===== Entries shown
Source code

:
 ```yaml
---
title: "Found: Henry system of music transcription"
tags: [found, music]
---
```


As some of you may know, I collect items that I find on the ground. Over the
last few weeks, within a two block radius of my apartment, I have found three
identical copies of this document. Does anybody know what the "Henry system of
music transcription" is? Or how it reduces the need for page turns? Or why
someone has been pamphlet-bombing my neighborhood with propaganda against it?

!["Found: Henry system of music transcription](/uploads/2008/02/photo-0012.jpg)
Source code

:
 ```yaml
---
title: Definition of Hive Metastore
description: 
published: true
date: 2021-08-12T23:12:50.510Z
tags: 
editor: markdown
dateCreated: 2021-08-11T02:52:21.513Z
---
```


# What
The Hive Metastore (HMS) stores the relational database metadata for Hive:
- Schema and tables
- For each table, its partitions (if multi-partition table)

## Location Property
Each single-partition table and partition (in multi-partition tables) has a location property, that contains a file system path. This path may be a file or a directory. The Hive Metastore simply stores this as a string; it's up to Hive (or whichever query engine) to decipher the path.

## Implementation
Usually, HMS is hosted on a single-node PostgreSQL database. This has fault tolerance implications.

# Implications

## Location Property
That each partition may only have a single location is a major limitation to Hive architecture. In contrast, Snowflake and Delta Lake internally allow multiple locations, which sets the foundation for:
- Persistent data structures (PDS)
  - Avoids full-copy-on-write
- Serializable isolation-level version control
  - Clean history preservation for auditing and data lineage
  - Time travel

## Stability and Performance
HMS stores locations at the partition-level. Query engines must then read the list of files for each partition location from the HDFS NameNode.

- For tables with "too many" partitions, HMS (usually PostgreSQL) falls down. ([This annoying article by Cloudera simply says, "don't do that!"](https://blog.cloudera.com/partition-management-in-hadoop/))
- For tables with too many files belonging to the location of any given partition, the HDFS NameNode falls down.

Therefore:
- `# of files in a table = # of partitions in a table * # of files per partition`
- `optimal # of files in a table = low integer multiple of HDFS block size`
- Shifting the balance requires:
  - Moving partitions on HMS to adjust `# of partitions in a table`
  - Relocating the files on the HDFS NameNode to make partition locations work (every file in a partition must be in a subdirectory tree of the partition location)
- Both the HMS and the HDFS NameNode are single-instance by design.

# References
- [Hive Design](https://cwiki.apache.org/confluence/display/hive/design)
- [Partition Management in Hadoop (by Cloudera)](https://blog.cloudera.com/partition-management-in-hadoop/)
==========
Copy every record again, keeping each word unchanged.

Source code

:
 ```yaml
---
title: "Found: Henry system of music transcription"
tags: [found, music]
---
```


As some of you may know, I collect items that I find on the ground. Over the
last few weeks, within a two block radius of my apartment, I have found three
identical copies of this document. Does anybody know what the "Henry system of
music transcription" is? Or how it reduces the need for page turns? Or why
someone has been pamphlet-bombing my neighborhood with propaganda against it?

!["Found: Henry system of music transcription](/uploads/2008/02/photo-0012.jpg)
Source code

:
 ```yaml
---
title: Definition of Hive Metastore
description: 
published: true
date: 2021-08-12T23:12:50.510Z
tags: 
editor: markdown
dateCreated: 2021-08-11T02:52:21.513Z
---
```


# What
The Hive Metastore (HMS) stores the relational database metadata for Hive:
- Schema and tables
- For each table, its partitions (if multi-partition table)

## Location Property
Each single-partition table and partition (in multi-partition tables) has a location property, that contains a file system path. This path may be a file or a directory. The Hive Metastore simply stores this as a string; it's up to Hive (or whichever query engine) to decipher the path.

## Implementation
Usually, HMS is hosted on a single-node PostgreSQL database. This has fault tolerance implications.

# Implications

## Location Property
That each partition may only have a single location is a major limitation to Hive architecture. In contrast, Snowflake and Delta Lake internally allow multiple locations, which sets the foundation for:
- Persistent data structures (PDS)
  - Avoids full-copy-on-write
- Serializable isolation-level version control
  - Clean history preservation for auditing and data lineage
  - Time travel

## Stability and Performance
HMS stores locations at the partition-level. Query engines must then read the list of files for each partition location from the HDFS NameNode.

- For tables with "too many" partitions, HMS (usually PostgreSQL) falls down. ([This annoying article by Cloudera simply says, "don't do that!"](https://blog.cloudera.com/partition-management-in-hadoop/))
- For tables with too many files belonging to the location of any given partition, the HDFS NameNode falls down.

Therefore:
- `# of files in a table = # of partitions in a table * # of files per partition`
- `optimal # of files in a table = low integer multiple of HDFS block size`
- Shifting the balance requires:
  - Moving partitions on HMS to adjust `# of partitions in a table`
  - Relocating the files on the HDFS NameNode to make partition locations work (every file in a partition must be in a subdirectory tree of the partition location)
- Both the HMS and the HDFS NameNode are single-instance by design.

# References
- [Hive Design](https://cwiki.apache.org/confluence/display/hive/design)
- [Partition Management in Hadoop (by Cloudera)](https://blog.cloudera.com/partition-management-in-hadoop/)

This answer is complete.